- Task requirements:
Below this sentence is a listing; return exactly its lines from the one with "cells participating in" to the one with "To understand the", both kept, and nothing more.

- Data for this exercise:
*** Begin section ***
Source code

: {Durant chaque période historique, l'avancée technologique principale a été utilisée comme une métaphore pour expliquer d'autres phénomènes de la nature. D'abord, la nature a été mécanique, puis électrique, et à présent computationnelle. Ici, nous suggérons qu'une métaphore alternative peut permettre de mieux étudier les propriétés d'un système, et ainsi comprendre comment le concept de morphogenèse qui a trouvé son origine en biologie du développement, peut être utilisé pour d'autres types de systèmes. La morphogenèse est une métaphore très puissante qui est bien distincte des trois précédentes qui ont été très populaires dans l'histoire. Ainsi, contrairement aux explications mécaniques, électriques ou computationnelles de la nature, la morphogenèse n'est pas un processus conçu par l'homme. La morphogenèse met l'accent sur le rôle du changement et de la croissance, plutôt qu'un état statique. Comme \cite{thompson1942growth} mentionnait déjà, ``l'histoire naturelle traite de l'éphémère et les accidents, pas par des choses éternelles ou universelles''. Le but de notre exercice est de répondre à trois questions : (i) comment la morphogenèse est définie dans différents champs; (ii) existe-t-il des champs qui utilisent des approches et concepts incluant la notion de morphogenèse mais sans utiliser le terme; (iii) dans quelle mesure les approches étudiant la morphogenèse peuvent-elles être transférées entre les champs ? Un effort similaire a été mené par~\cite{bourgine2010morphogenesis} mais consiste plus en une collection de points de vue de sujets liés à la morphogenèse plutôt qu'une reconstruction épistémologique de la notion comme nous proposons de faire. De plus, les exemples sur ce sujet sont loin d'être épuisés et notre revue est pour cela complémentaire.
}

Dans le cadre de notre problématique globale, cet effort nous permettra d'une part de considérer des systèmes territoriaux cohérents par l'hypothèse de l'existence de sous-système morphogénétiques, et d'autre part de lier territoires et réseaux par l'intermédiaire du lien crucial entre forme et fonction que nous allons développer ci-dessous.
*** End section ***
*** Begin section ***
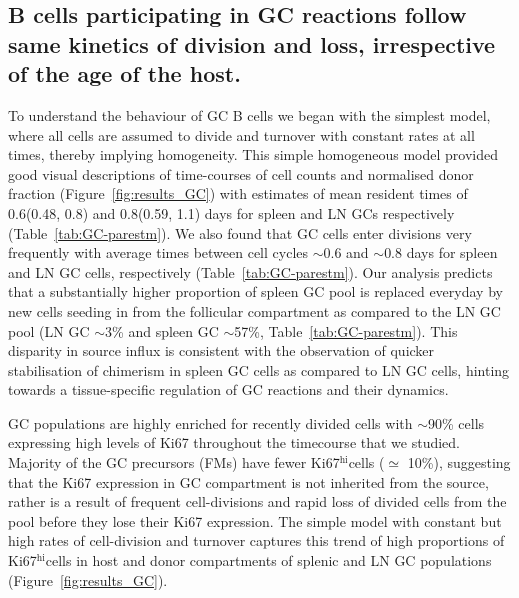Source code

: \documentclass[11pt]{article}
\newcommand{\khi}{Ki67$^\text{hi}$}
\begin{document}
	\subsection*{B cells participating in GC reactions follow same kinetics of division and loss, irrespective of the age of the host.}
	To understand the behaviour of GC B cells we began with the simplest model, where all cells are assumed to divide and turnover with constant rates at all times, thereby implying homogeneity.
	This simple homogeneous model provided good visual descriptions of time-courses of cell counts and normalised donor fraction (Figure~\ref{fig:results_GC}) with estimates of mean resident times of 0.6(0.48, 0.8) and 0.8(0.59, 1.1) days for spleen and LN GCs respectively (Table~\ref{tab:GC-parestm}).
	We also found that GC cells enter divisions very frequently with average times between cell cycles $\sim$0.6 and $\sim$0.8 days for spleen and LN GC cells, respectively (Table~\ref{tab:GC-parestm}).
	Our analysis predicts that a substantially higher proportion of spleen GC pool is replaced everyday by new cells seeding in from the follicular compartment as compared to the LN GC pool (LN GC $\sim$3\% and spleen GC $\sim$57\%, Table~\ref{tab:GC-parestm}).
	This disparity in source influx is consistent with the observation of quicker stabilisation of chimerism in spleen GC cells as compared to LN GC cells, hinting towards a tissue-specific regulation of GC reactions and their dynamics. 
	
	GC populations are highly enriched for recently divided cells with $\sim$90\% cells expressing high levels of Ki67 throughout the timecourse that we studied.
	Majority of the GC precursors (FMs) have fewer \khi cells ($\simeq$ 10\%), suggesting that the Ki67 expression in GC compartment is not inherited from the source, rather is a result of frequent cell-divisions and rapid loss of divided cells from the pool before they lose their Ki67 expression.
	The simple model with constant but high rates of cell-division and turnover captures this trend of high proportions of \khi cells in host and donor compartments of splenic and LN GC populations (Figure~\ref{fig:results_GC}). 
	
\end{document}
*** End section ***
- Worked solution:
	\subsection*{B cells participating in GC reactions follow same kinetics of division and loss, irrespective of the age of the host.}
	To understand the behaviour of GC B cells we began with the simplest model, where all cells are assumed to divide and turnover with constant rates at all times, thereby implying homogeneity.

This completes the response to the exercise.